Path Planning of Unmanned Surface Vehicle Based on A* Algorithm Optimization Considering the Influence of Risk Factors

Abstract

Aiming at the safety problems of unmanned surface vehicle path planning based on A* algorithm in complex environments, a multi-path search method based on A* algorithm optimization considering the influence of risk factors is proposed to obtain the global optimal path. Firstly, extract the marine environment information in the electronic chart, and use the grid method to build the marine environment model of the path search space. Secondly, introduce obstacle interference value to optimize the search of A* algorithm to avoid unmanned surface vehicle approaching dangerous areas. Then, the steering interference value constraint is introduced to optimize the track of the searched path, so that the path track is more in line with the motion rules of the unmanned surface vehicle.
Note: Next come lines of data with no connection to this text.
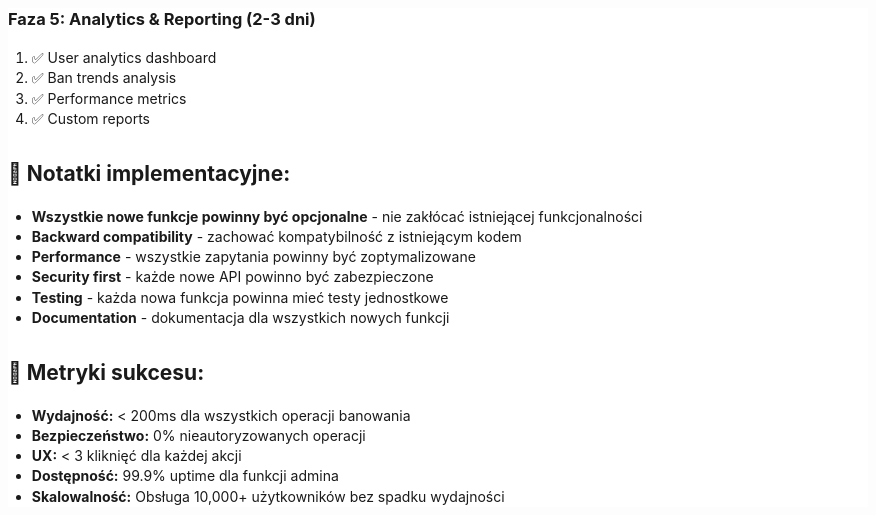 ### **Faza 5: Analytics & Reporting (2-3 dni)**

1. ✅ User analytics dashboard
2. ✅ Ban trends analysis
3. ✅ Performance metrics
4. ✅ Custom reports

## 📝 **Notatki implementacyjne:**

- **Wszystkie nowe funkcje powinny być opcjonalne** - nie zakłócać istniejącej funkcjonalności
- **Backward compatibility** - zachować kompatybilność z istniejącym kodem
- **Performance** - wszystkie zapytania powinny być zoptymalizowane
- **Security first** - każde nowe API powinno być zabezpieczone
- **Testing** - każda nowa funkcja powinna mieć testy jednostkowe
- **Documentation** - dokumentacja dla wszystkich nowych funkcji

## 🎯 **Metryki sukcesu:**

- **Wydajność:** < 200ms dla wszystkich operacji banowania
- **Bezpieczeństwo:** 0% nieautoryzowanych operacji
- **UX:** < 3 kliknięć dla każdej akcji
- **Dostępność:** 99.9% uptime dla funkcji admina
- **Skalowalność:** Obsługa 10,000+ użytkowników bez spadku wydajności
Subsequently, introduce similar interference value to optimize the A* algorithm for multi-path search, so as to obtain multiple paths that balance the navigation cost and path similarity. Finally, the risk factor parameters are introduced to comprehensively evaluate the risk and navigation costs of all the paths obtained, and the final route is optimized. The experimental results show that through the optimization of the A * algorithm, the safety of the path planning of the unmanned surface vehicle is improved, and the demand for the global path planning of the unmanned surface vehicle in the complex environment is met.